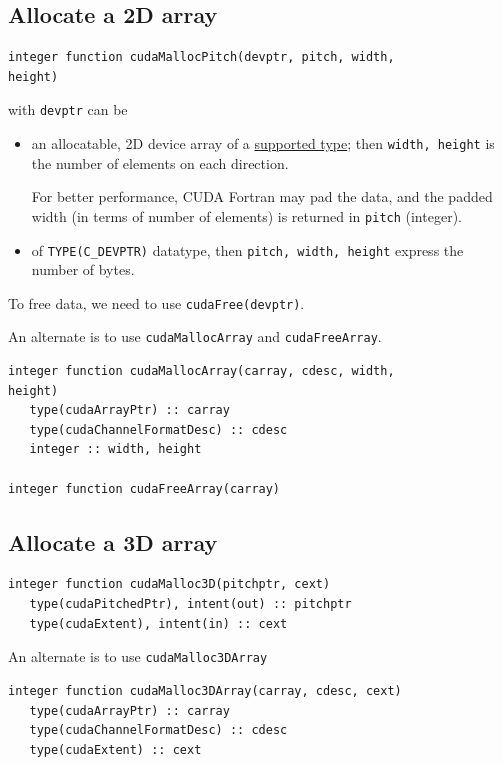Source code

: \subsection{Allocate a 2D array}
\label{sec:allocate-2d-array}

\begin{lstlisting}
integer function cudaMallocPitch(devptr, pitch, width,
height)
\end{lstlisting}
with \verb!devptr! can be
\begin{itemize}
\item an allocatable, 2D device array of a
  \hyperref[sec:datatype-data-device]{supported type}; then
  \verb!width, height!  is the number of elements on each direction.

  For better performance, CUDA Fortran may pad the data, and the
  padded width (in terms of number of elements) is returned in
  \verb!pitch!  (integer).
\item of \verb!TYPE(C_DEVPTR)! datatype, then
  \verb!pitch, width, height! express the number of bytes.
\end{itemize}

To free data, we need to use \verb!cudaFree(devptr)!. 

An alternate is to use \verb!cudaMallocArray! and
\verb!cudaFreeArray!.
\begin{lstlisting}
integer function cudaMallocArray(carray, cdesc, width,
height)
   type(cudaArrayPtr) :: carray
   type(cudaChannelFormatDesc) :: cdesc
   integer :: width, height

integer function cudaFreeArray(carray)
\end{lstlisting}


\subsection{Allocate a 3D array}
\label{sec:allocate-3d-array}

\begin{lstlisting}
integer function cudaMalloc3D(pitchptr, cext)
   type(cudaPitchedPtr), intent(out) :: pitchptr
   type(cudaExtent), intent(in) :: cext
\end{lstlisting}


An alternate is to use \verb!cudaMalloc3DArray!
\begin{lstlisting}
integer function cudaMalloc3DArray(carray, cdesc, cext)
   type(cudaArrayPtr) :: carray
   type(cudaChannelFormatDesc) :: cdesc
   type(cudaExtent) :: cext
\end{lstlisting}


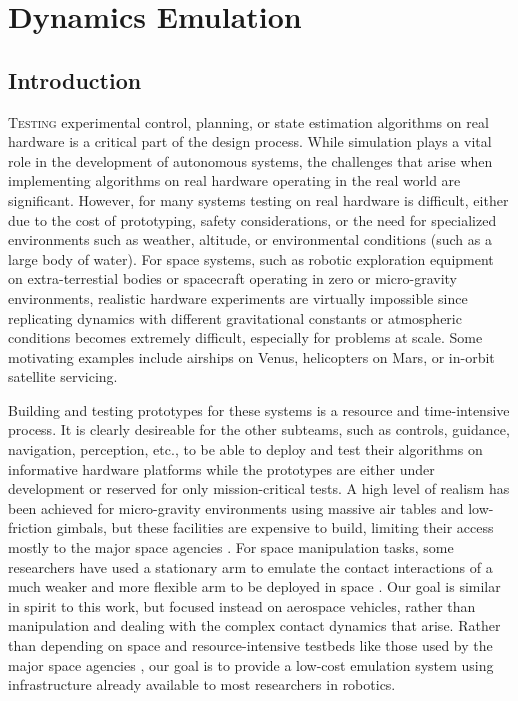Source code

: \documentclass[../root.tex]{subfiles}
\begin{document}
\chapter{Dynamics Emulation} \label{chap:blimp}
\section{Introduction}
\lettrine{T}{esting} experimental control, planning, or state estimation algorithms 
on real hardware is a critical part of the design process. While 
simulation plays a vital role in the development of autonomous systems,
the challenges that arise when implementing algorithms on real hardware
operating in the real world are significant. However, for many systems
testing on real hardware is difficult, either due to the cost of 
prototyping, safety considerations, or the need for specialized 
environments such as weather, altitude, or environmental conditions 
(such as a large body of water). For space systems, such as 
robotic exploration equipment on extra-terrestial bodies or 
spacecraft operating in zero or micro-gravity environments, realistic
hardware experiments are virtually impossible since replicating dynamics
with different gravitational constants or atmospheric conditions becomes
extremely difficult, especially for problems at scale. Some motivating 
examples include airships on Venus, helicopters on Mars, or in-orbit 
satellite servicing.

Building and testing prototypes for these systems is a resource and 
time-intensive process. It is clearly desireable for the other 
subteams, such as controls, guidance, navigation, perception, etc., 
to be able to deploy and test their algorithms on informative hardware
platforms while the prototypes are either under development or reserved 
for only mission-critical tests.  
A high level of realism has been achieved for micro-gravity environments using massive 
air tables and low-friction gimbals, but these facilities are 
expensive to build, limiting their access 
mostly to the major space agencies \cite{schlotterer_Testbed_2012}.
For space manipulation tasks, some researchers have used a stationary 
arm to emulate the contact interactions of a much weaker and more flexible 
arm to be deployed in space \cite{aghili_Contact_2002,aghili_Emulation_2006}.
Our goal is similar in spirit to this work, but focused instead on aerospace
vehicles, rather than manipulation and dealing with the complex contact dynamics
that arise. Rather than depending on space and resource-intensive 
testbeds like those used by the major space agencies \cite{schlotterer_Testbed_2012},
our goal is to provide a low-cost emulation system using infrastructure 
already available to most researchers in robotics.
\end{document}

------

» **Your goal**:
Report every line from the material above that mentions the word "manipulation".

» **Solved problem**:
For space manipulation tasks, some researchers have used a stationary 
vehicles, rather than manipulation and dealing with the complex contact dynamics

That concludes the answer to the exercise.